======== SUPPLIED RECORDS ========
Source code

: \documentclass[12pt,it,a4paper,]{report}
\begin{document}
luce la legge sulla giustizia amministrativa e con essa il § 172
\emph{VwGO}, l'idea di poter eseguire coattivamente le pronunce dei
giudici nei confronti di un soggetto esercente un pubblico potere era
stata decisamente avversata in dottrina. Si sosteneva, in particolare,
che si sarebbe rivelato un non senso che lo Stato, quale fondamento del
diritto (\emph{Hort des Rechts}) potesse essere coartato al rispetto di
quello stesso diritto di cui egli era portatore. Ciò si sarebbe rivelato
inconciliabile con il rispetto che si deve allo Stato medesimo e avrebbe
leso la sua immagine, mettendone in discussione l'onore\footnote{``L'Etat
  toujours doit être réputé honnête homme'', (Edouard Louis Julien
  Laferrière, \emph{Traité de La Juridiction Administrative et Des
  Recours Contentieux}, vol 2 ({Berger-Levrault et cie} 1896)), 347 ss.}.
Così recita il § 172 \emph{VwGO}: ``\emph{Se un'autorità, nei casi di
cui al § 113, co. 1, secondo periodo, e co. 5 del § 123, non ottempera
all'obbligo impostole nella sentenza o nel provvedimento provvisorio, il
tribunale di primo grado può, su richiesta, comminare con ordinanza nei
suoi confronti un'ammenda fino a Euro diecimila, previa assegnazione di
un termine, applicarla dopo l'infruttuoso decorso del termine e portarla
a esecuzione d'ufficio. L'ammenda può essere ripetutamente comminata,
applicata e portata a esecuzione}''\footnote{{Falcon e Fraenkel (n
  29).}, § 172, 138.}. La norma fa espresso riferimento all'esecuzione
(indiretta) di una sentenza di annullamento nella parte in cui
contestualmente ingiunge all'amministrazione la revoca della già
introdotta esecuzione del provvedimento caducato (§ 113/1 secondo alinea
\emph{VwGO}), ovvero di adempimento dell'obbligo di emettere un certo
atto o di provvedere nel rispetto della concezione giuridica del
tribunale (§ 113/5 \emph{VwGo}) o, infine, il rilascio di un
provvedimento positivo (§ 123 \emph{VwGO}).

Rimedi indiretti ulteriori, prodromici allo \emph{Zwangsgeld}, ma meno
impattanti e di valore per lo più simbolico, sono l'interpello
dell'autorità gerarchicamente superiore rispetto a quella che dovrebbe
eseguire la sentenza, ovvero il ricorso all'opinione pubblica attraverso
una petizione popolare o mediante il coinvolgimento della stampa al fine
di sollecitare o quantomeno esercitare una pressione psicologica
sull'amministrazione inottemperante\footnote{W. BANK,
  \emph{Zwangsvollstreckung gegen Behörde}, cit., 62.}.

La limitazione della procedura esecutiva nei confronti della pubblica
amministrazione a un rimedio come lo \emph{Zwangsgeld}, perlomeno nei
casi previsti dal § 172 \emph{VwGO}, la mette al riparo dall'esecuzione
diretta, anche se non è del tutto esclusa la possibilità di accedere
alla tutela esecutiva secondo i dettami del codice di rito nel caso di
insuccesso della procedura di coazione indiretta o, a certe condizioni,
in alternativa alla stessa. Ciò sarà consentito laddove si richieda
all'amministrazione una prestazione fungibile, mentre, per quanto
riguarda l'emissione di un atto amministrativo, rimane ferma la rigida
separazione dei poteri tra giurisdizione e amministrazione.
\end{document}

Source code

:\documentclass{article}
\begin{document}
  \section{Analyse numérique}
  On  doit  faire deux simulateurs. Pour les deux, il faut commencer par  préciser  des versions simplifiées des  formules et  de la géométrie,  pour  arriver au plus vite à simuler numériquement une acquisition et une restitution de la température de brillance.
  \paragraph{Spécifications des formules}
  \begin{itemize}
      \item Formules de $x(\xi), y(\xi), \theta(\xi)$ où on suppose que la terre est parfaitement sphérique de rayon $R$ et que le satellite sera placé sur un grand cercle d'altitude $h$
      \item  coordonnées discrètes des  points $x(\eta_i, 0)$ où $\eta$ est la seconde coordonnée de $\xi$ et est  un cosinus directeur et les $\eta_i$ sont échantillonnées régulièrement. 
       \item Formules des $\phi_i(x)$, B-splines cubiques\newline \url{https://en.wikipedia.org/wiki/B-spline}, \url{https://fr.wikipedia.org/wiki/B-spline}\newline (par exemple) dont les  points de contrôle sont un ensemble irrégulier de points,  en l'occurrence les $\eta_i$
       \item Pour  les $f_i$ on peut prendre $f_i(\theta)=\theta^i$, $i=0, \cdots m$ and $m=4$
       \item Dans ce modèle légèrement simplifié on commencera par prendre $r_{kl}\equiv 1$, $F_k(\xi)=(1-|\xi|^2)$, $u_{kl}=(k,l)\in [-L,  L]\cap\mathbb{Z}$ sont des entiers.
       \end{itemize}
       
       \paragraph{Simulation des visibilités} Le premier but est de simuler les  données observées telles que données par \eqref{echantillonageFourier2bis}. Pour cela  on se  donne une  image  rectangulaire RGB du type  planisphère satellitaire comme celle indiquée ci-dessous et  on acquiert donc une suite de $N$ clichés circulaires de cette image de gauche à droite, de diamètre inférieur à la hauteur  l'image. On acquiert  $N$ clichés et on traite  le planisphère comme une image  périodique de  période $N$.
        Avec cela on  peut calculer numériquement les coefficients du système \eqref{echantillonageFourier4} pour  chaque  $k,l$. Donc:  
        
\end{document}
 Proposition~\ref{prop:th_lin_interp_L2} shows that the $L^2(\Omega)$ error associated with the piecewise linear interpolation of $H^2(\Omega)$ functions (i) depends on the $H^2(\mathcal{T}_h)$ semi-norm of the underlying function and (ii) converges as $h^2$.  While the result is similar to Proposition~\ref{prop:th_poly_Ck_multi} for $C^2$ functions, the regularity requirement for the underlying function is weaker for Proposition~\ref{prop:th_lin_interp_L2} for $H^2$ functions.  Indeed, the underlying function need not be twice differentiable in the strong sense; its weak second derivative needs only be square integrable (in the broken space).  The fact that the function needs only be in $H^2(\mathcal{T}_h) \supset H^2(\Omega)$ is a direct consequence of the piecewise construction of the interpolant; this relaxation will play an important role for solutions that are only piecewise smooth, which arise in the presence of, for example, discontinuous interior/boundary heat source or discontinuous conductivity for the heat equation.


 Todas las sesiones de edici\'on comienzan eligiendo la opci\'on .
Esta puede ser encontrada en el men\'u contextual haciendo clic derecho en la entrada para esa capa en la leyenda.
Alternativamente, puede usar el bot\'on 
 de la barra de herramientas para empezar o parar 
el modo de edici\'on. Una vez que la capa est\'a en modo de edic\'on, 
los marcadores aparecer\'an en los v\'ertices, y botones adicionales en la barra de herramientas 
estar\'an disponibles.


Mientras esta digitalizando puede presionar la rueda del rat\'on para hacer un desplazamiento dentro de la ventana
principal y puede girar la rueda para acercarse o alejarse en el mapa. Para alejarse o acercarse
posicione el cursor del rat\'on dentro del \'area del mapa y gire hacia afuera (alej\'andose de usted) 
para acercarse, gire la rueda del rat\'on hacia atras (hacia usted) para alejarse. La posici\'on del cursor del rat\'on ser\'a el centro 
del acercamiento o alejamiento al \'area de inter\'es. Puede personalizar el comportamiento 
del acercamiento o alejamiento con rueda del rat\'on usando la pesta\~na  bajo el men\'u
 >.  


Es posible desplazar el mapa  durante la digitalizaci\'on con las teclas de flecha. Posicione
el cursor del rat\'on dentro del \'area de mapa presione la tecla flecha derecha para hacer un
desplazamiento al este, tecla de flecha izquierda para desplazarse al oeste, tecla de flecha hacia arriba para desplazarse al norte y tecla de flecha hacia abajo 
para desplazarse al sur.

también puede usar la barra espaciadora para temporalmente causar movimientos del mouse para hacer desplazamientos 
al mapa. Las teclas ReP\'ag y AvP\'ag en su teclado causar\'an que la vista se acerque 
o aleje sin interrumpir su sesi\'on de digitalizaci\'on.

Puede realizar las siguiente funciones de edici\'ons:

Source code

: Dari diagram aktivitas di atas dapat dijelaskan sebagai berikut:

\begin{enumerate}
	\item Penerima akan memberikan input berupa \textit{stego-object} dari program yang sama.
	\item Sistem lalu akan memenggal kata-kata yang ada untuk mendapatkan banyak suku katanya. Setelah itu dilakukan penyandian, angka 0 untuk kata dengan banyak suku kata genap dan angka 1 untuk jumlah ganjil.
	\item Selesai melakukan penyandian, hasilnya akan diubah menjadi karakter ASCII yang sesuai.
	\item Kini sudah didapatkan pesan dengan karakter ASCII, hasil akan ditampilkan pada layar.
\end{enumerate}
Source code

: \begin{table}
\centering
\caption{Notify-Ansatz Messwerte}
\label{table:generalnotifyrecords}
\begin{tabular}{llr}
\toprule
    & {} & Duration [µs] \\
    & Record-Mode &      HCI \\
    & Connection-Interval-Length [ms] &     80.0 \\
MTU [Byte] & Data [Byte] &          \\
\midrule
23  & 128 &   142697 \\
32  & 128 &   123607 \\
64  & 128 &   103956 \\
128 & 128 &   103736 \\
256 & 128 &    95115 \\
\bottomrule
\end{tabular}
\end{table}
========
__EXERCISE REQUIREMENTS__.
I'd like the lines above from the one with "un termine, applicarla" up to and including the one with "(indiretta) di una" copied exactly, with no other lines.

__RESPONSE__.
un termine, applicarla dopo l'infruttuoso decorso del termine e portarla
a esecuzione d'ufficio. L'ammenda può essere ripetutamente comminata,
applicata e portata a esecuzione}''\footnote{{Falcon e Fraenkel (n
  29).}, § 172, 138.}. La norma fa espresso riferimento all'esecuzione
(indiretta) di una sentenza di annullamento nella parte in cui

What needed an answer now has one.